第36話 俺、異世界でお返しされる
「アスティナァ~、もうそろそろ起きなさ~い!」
「・・・・・・・あと5分・・・5分だけだから・・・・・・」
「それ5分前も同じこといってたわよ、あなた・・・今日冒険者ギルドに行くんじゃなかったの?」
「・・・・・あと5分で・・・起きるから・・・」
「はぁ・・・・・・こうすればもう起きるしかないわよね?」
なにか聞こえた気がしたが眠気に逆らうことはできずそのまま睡眠を貪ろうとしていたときだった。先ほどまでぬくぬくで寝ていたはずが急に寒気を感じ、仕方なく目を開けることにした。ついさっきまでかけていたはずの掛け布団が無くなっていた・・・。
首だけを動かして周囲を確認すると、そこには掛け布団を両手で抱えているエリンが無機質な笑顔でこちらを見下ろしていた。それを見た瞬間、俺はすぐに起き上がり着替えの準備をするのであった。まぁ着替えや髪のセットは全て彼女がやってくれたのだが・・・。

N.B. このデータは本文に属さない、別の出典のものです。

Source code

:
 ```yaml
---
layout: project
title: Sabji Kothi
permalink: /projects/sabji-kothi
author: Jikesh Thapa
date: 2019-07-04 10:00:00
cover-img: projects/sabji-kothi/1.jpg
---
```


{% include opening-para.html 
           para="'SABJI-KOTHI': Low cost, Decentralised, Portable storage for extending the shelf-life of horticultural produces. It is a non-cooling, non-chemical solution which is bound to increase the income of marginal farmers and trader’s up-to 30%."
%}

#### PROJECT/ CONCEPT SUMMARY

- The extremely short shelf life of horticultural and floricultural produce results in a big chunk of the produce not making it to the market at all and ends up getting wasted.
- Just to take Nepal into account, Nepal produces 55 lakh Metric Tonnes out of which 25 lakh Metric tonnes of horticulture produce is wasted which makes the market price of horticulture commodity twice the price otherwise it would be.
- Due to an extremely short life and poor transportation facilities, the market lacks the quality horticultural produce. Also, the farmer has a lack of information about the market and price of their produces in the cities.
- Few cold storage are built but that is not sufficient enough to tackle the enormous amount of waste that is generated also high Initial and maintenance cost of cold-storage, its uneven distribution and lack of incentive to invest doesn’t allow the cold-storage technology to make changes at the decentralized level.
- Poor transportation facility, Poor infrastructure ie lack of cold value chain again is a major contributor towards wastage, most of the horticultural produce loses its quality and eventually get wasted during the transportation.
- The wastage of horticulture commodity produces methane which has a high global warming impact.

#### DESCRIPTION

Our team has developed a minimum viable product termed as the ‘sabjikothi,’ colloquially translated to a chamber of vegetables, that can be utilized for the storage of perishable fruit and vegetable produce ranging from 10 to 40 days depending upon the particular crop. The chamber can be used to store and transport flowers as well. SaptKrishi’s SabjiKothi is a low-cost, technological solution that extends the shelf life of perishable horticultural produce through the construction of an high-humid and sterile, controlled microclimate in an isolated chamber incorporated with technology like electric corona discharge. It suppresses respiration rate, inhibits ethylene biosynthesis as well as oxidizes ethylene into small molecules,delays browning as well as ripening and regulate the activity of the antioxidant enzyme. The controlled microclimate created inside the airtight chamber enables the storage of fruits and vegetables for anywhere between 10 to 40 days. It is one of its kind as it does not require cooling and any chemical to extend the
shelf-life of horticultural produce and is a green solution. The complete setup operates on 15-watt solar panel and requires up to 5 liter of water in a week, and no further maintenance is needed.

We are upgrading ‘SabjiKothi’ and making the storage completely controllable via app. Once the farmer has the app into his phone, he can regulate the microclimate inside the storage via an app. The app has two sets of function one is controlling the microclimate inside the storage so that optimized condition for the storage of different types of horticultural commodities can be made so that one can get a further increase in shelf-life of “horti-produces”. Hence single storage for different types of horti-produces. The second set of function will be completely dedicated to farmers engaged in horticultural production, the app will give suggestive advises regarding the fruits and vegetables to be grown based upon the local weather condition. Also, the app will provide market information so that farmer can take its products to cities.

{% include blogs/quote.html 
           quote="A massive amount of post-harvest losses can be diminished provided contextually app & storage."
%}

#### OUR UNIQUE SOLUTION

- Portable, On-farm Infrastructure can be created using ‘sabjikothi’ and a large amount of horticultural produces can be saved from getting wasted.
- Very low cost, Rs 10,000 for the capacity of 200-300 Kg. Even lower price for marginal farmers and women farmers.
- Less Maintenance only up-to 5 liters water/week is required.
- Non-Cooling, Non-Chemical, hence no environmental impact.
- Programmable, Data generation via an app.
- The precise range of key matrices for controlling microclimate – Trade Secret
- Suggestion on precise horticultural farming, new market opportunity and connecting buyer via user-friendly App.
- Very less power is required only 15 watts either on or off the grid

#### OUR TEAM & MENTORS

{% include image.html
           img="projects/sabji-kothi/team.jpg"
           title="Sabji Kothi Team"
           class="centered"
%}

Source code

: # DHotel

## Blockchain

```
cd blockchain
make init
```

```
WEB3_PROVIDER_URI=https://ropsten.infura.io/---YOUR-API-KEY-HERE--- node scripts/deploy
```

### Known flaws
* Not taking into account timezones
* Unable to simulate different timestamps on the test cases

髪型も昨日のお団子へアーもといシニヨンではなくてハーフアップという髪型にしてくれた。ハーフアップに興味津々な俺を見て、彼女は手鏡を持ち出すと後ろ髪がどうなっているのか俺に見せてくれた。
「ほぉ、後ろを一部結んで固定している感じか?昨日も可愛かったがこれもありだな・・・。やっぱ俺最強に可愛いわ」
「わたしがしてるんだから当たり前よ!」
「それもそうだな・・・。それじゃ朝飯を食いに行こうぜ」
「っと、その前にこれを付けて完成よ♪」
彼女はそういうと俺の前髪を固定するように金色のヘアピンを付けてくれた。そのヘアピンはアスティナの銀髪にとても映えていて、それを見た瞬間から俺は鏡から目を離すことができなかった。このヘヤピンをくれた彼女も大満足な様子で見ているのが鏡越しに確認することができた。
「・・・これ・・・どうしたんだよ?すっげぇアスティナに似合ってるけど・・・」
「あなたに似合うと思って実はこっそり買っていたのよ。やっぱりわたしの見立て通りだったわね!」
「もらっていいのか・・・、これ高かっただろ?」
「ミスリルの胸当てのお返しってことでありがたく受け取りなさい」
「・・・・・・あぁ、大事にするよ!ありがとうなエリン」
鑑定の初回発動により彼女からもらったヘアピンがかなり高価なことがわかった。ゴールドのヘアピン、ゴールド製のヘアピンです。運気UP、金貨40枚。
普段なら彼女の反応を見たくて鑑定をOFFにするのだが今回は鏡に映った自分に見とれていたこともありOFFにするのを忘れていた。
「このヘアピンは本当に綺麗な色だな・・・それになんかエリンの髪の色にも似てるしな」
「・・・アスティナ、あなた昨日のわたしみたいになってるわよ?」
「ははは、マジか!?なるほどな・・・いまならエリンの気持ちがわかる気がする。というか、エリン。冒険者ギルド行くだけなのにその胸当て着けていくのか?」
「あなたね・・・。ギルドマスターに会ったあとそのまま魔物を倒しに行くんでしょ?」
「・・・・・・そうだったな。ヘアピンが嬉しすぎてすっかり忘れてたわ・・・」
準備が完了し部屋の戸締りをすませると俺たちは朝食を食べに食堂に向かった。食堂に着くとちょうど朝食の準備をしているカテリーヌさんがいたので、2人分の朝食を頼むと席に着くのであった。
「はいよ~、モーニングセット2人前お待ち~!」
「ありがとうな!カテリーヌさん、まさかこの世界でモーニングが食べられるなんて・・・」
「それじゃ、早速いただきましょうよアスティナ」
「いただきま~す!」
朝食はメニューはモーニングセットの1種類しかないのだがその潔さといい、このメニューの中身もトースト、ベーコンエッグにサラダ食後にコーヒー、紅茶が付いてくるのがどこか懐かしく感じた。味についてはここの宿屋のご飯ということもありもちろん絶品だった。
ただあれほど完璧に外出の準備を整えたのに結局歯磨きなどをするためにもう一度部屋に戻ったことはいうまでもない。